Assigned task:
Pull every line containing the word "empty" out of the material below.

:: Available data

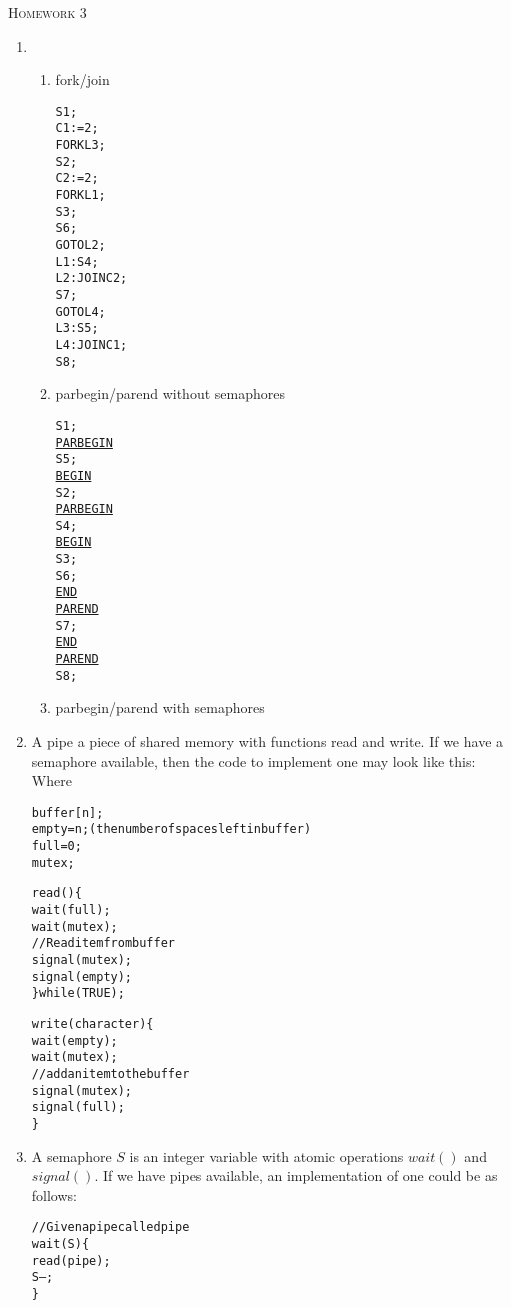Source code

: \documentclass{article}
\begin{document}
\begin{center}
    \textsc{\Large Homework 3}\\
\end{center}


\begin{enumerate}
\item
  \begin{enumerate}    
  \item fork/join
\begin{alltt}
    S1;
    C1 := 2;
    FORK L3;
    S2;
    C2 := 2;
    FORK L1;
    S3;
    S6;
    GOTO L2;
L1: S4;
L2: JOIN C2;
    S7;
    GOTO L4;
L3: S5;
L4: JOIN C1;
    S8;
\end{alltt}
    \item parbegin/parend without semaphores
\begin{alltt}
S1;
\underline{PARBEGIN}
  S5;
  \underline{BEGIN}
    S2;
    \underline{PARBEGIN}
      S4;
      \underline{BEGIN}
        S3;
        S6;
      \underline{END}
    \underline{PAREND}
    S7;
  \underline{END}
\underline{PAREND}
S8;
\end{alltt}
    \item parbegin/parend with semaphores
  \end{enumerate}
\item A pipe a piece of shared memory with functions read and write. If we have a semaphore available, then the code to implement one may look like this:\\
Where
\begin{alltt}
  buffer[n];
  empty = n; (the number of spaces left in buffer)
  full = 0;
  mutex;
\end{alltt}

\begin{alltt}
  read() \{
    wait(full);
    wait(mutex);
    // Read item from buffer
    signal(mutex);
    signal(empty);
  \} while (TRUE);
\end{alltt}

\begin{alltt}
  write(character) \{
    wait(empty);
    wait(mutex);
    // add an item to the buffer
    signal(mutex);
    signal(full);
  \}
\end{alltt}

\item A semaphore $S$ is an integer variable with atomic operations $wait()$ and $signal()$. If we have pipes available, an implementation of one could be as follows:
  \begin{alltt}
    // Given a pipe called pipe
    wait(S) \{
      read(pipe);
      S--;
    \}
  \end{alltt}
  

\end{enumerate}
\end{document}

::::

Output for this task:
  empty = n; (the number of spaces left in buffer)
    signal(empty);
    wait(empty);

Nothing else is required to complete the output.